Package-at-risk and loss-intensity models at FedEx
Senior Data Scientist · FedEx
Production ML across the logistics network. Identified at-risk shipments before they failed; quantified customer-level loss exposure.
Three years on the data-science team. The two models I’d point to:
Package-at-risk (88% accuracy)
Per-shipment classifier that scored the probability a package would miss its delivery commitment, given the customer’s historical shipping profile and the package’s current trajectory through the network. Ran in production on Azure with real-time inference, feeding operations dashboards.
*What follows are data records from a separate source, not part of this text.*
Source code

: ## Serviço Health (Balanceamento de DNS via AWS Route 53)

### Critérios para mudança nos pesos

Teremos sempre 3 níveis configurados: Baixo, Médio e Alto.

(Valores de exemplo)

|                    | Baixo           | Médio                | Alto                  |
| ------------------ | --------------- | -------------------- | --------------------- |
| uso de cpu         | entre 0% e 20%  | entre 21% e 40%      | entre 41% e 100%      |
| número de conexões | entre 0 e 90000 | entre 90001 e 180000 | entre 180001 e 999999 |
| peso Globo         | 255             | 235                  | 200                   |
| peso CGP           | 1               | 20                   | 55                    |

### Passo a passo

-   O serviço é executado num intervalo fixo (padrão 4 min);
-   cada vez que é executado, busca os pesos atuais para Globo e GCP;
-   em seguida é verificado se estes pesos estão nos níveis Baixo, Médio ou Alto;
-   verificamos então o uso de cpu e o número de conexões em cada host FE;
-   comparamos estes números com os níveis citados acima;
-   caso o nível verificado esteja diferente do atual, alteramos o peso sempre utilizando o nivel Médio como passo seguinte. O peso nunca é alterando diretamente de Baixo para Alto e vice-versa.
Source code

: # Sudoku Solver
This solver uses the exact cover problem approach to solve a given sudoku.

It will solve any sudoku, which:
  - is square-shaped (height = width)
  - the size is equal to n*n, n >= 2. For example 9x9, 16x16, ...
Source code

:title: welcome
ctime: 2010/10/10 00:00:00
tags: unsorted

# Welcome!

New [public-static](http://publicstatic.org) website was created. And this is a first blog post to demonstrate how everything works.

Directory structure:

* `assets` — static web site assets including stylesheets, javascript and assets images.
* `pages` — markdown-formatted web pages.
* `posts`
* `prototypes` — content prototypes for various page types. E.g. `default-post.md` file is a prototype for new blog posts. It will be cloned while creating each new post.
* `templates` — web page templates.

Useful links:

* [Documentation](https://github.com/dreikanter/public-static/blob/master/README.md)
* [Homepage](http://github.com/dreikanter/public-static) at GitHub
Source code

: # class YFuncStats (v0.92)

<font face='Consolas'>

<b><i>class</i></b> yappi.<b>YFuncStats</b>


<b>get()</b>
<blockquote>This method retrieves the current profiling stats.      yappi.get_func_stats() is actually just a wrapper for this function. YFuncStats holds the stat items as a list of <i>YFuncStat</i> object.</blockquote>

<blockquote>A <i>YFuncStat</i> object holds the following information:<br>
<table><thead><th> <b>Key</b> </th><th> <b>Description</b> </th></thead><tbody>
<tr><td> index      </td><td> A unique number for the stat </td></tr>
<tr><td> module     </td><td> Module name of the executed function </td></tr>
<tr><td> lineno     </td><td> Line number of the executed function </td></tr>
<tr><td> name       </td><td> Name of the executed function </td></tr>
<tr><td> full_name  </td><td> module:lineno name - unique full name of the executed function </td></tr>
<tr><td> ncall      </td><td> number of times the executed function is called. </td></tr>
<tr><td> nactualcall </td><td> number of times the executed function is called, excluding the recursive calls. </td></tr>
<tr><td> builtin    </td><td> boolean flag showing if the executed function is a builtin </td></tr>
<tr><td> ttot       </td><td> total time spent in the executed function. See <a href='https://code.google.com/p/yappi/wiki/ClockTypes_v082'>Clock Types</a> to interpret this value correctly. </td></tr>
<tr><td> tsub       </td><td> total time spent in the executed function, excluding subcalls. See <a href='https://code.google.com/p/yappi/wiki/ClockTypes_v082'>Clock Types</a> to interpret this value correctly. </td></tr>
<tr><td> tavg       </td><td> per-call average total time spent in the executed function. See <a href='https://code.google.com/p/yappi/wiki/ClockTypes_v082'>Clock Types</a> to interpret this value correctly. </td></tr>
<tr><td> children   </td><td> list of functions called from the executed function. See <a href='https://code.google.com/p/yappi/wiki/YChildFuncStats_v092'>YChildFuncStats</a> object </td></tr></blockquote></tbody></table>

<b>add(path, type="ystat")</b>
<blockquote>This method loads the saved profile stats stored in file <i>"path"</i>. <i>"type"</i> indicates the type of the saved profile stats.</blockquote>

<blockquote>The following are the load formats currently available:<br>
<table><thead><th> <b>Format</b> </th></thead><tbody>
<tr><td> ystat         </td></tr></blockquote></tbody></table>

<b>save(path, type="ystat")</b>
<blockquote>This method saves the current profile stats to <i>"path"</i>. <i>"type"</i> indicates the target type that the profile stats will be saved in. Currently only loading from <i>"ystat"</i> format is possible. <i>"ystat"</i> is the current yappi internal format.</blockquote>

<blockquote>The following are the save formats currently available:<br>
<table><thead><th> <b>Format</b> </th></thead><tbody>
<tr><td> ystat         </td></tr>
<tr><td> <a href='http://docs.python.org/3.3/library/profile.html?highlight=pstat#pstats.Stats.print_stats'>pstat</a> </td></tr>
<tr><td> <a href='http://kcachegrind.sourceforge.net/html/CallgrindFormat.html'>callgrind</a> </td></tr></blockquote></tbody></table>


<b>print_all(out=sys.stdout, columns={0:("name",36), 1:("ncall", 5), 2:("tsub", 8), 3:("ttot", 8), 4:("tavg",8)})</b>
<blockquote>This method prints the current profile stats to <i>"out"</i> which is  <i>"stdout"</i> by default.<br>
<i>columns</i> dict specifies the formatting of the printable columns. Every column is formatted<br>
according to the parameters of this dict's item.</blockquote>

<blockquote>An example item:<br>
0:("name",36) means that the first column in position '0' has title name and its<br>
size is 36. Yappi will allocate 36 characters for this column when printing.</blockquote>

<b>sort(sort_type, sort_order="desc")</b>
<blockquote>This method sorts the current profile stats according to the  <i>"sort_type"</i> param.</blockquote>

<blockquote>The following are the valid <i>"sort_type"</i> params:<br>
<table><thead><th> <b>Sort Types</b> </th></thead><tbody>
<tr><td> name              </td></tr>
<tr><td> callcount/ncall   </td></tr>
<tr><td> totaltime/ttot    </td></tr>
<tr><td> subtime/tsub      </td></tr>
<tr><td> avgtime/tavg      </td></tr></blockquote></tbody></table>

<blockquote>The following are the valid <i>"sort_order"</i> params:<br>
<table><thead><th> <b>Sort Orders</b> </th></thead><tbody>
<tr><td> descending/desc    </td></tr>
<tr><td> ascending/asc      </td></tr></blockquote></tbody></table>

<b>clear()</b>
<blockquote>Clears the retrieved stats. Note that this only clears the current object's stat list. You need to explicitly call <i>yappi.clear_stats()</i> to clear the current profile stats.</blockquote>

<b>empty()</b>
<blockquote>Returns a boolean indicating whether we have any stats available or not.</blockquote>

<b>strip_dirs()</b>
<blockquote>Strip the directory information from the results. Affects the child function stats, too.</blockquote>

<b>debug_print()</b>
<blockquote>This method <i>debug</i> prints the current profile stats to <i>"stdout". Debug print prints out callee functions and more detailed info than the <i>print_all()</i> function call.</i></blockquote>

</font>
Loss-intensity (90% accuracy)
Customer-level model — given a customer’s shipping mix and history, what’s our expected loss exposure over the next N days. Used by relationship managers and ops planning. Fewer inferences, longer-horizon, higher-stakes.
What was hard
The realtime constraint forced architectural choices the offline accuracy numbers don’t reflect. The first version of package-at-risk was a stacked ensemble that wouldn’t fit the latency budget; the production version traded a couple points of accuracy for a model that hit SLA every time. The right tradeoff, but only obvious in hindsight.
Earlier on the team I’d also done a GDPR-compliant entity-resolution model for customer records — 95% retrieval at the dedup threshold — and a fraud-detection model on shipping patterns that went into the legal team’s tooling.